Researchers at The University of Texas at San Antonio on Friday released "Economic Contributions of Distilled Spirits in Texas 2020,” a new study highlighting the significant economic impact Texas distillers made to their local communities and the state in 2020 despite economic hardships of the pandemic and lingering Prohibition-era laws restricting sales.
“Over the past decade, the number of Texas distilleries has grown dramatically as has the sector’s economic impact to local economies and surrounding communities,” Javier Oyakawa, lead investigator in the study from the Center for Community and Business Research at the UTSA Institute for Economic Development. “The number of Texas distilleries has grown from just eight in 2008 to 190 today. These distillers are playing a critical role in the state’s economy by generating sales, creating jobs, and providing wages and benefits.”
Key findings from the study show Texas distillers contributed:
- Nearly $2 billion in total economic output (or revenues)
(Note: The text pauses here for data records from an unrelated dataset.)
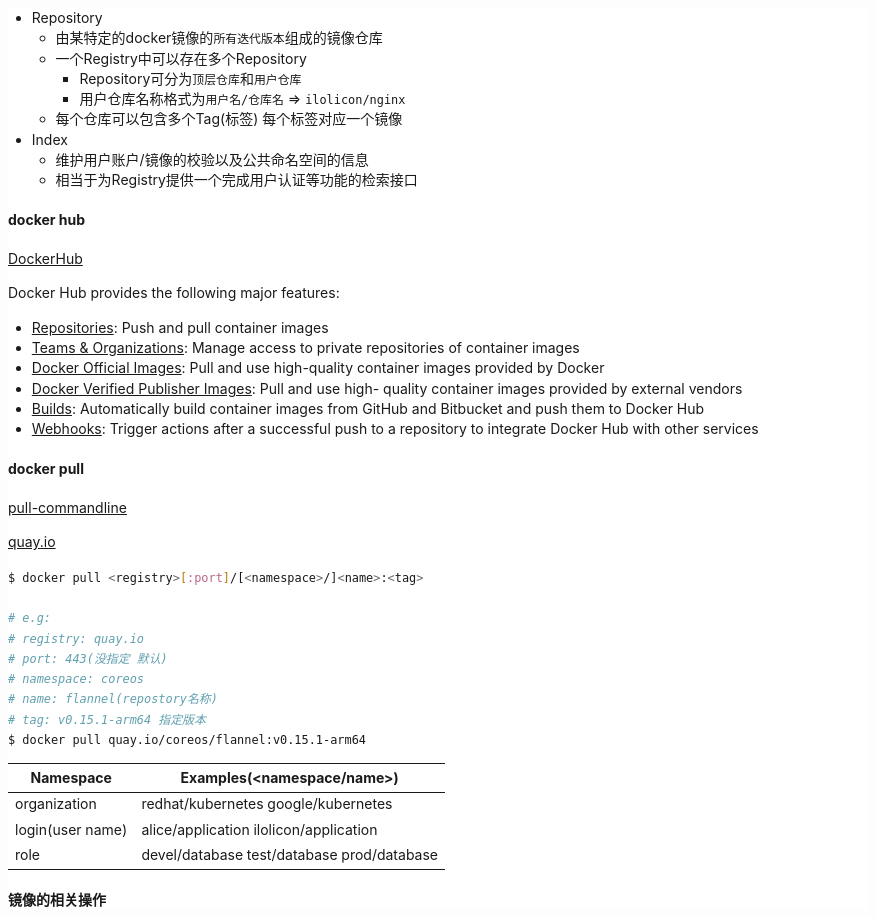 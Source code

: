 - Repository
  - 由某特定的docker镜像的`所有迭代版本`组成的镜像仓库
  - 一个Registry中可以存在多个Repository
    - Repository可分为`顶层仓库`和`用户仓库`
    - 用户仓库名称格式为`用户名/仓库名` => `ilolicon/nginx`
  - 每个仓库可以包含多个Tag(标签) 每个标签对应一个镜像
- Index
  - 维护用户账户/镜像的校验以及公共命名空间的信息
  - 相当于为Registry提供一个完成用户认证等功能的检索接口
  
#### docker hub

[DockerHub](https://docs.docker.com/docker-hub/)

Docker Hub provides the following major features:

- [Repositories](https://docs.docker.com/docker-hub/repos/): Push and pull container images
- [Teams & Organizations](https://docs.docker.com/docker-hub/orgs/): Manage access to private repositories of container images
- [Docker Official Images](https://docs.docker.com/docker-hub/official_images/): Pull and use high-quality container images provided by Docker
- [Docker Verified Publisher Images](https://docs.docker.com/docker-hub/publish/): Pull and use high- quality container images provided by external vendors
- [Builds](https://docs.docker.com/docker-hub/builds/): Automatically build container images from GitHub and Bitbucket and push them to Docker Hub
- [Webhooks](https://docs.docker.com/docker-hub/webhooks/): Trigger actions after a successful push to a repository to integrate Docker Hub with other services

#### docker pull

[pull-commandline](https://docs.docker.com/engine/reference/commandline/pull/)

[quay.io](https://quay.io/)

```bash
$ docker pull <registry>[:port]/[<namespace>/]<name>:<tag>

# e.g:
# registry: quay.io
# port: 443(没指定 默认)
# namespace: coreos
# name: flannel(repostory名称)
# tag: v0.15.1-arm64 指定版本
$ docker pull quay.io/coreos/flannel:v0.15.1-arm64
```

| Namespace | Examples(<namespace/name>) |
|-----|-----|
| organization | redhat/kubernetes google/kubernetes |
| login(user name) | alice/application ilolicon/application |
| role | devel/database test/database prod/database |

#### 镜像的相关操作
- Support for close to 4,900 Texas jobs
- As much as $334.9 million in salaries and benefits paid to workers
- Approximately $481,450 from on-premise mixed beverage sales taxes paid. The tax paid in 2020 declined by more than $240,000, or 34 percent, due to COVID-19-related closures;
- Close to $391,000 from on-premise mixed beverage gross receipts taxes were paid. The tax paid in 2020 declined around $200,000, or 34 percent, due to COVID-19-related closures.
“What we found especially interesting was that the Texas spirits industry continued to generate significant economic support for the state between 2019 and 2020, despite substantial declines in on-premise sales due to the pandemic-related closures of distillery tasting rooms and restaurants,” said Tom Tunstall, senior director for community and business research at the UTSA Institute for Economic Development.
The report was prepared for the Distilled Spirits Council of the United States.
“This study makes clear that continued growth of the Texas distilling industry presents great opportunities for the state, and that the collective economic contributions of these small businesses could be even greater if antiquated laws restricting spirits sales were updated,” said Kristi Brown, senior director of state government relations at the Distilled Spirits Council of the United States. “Texas distillers still aren’t allowed to sell spirits bottles to consumers on Sundays, despite being allowed to open their doors, offer tours and provide tastings. This simply doesn’t make sense. The decline in on-premise sales greatly impacted distillers, and it’s time to modernize Texas alcohol laws to help support this growing industry and spirits consumers throughout the state.”
Tax revenues from locally made spirits
- Out of the $108.9 million in spirits gallonage excise taxes collected by the state in FY2020, close to $8.6 million correspond to locally made spirits.
- Out of the $968.6 million mixed beverage taxes collected by the state and by local governments in FY2020, close to $42.9 million correspond to locally made spirits.
Industries impacted by distillers
The study also highlights the impact Texas distillers have on other local businesses. Aside from the distilleries, some of the top industries supported by the spirits industry are wholesalers of goods such as grains, machinery and equipment, glass container manufacturers and truck transportation.
Industries Impacted (total contributions in millions of dollars):
- Wholesale - nondurable goods (grain merchants, alcohol beverage merchants, etc.): $108.9
- Wholesale - machinery, equipment and suppliers: $44.4
- Glass container manufacturers: $28.3
- Truck transportation: $28.2
“The data show the proliferation of distilleries and their continued growth helps support other local businesses including farmers, glass manufacturers, truckers, equipment suppliers and more,” said Tunstall. “Supporting the distilling industry, therefore, has a much larger positive impact on the overall economy in Texas.”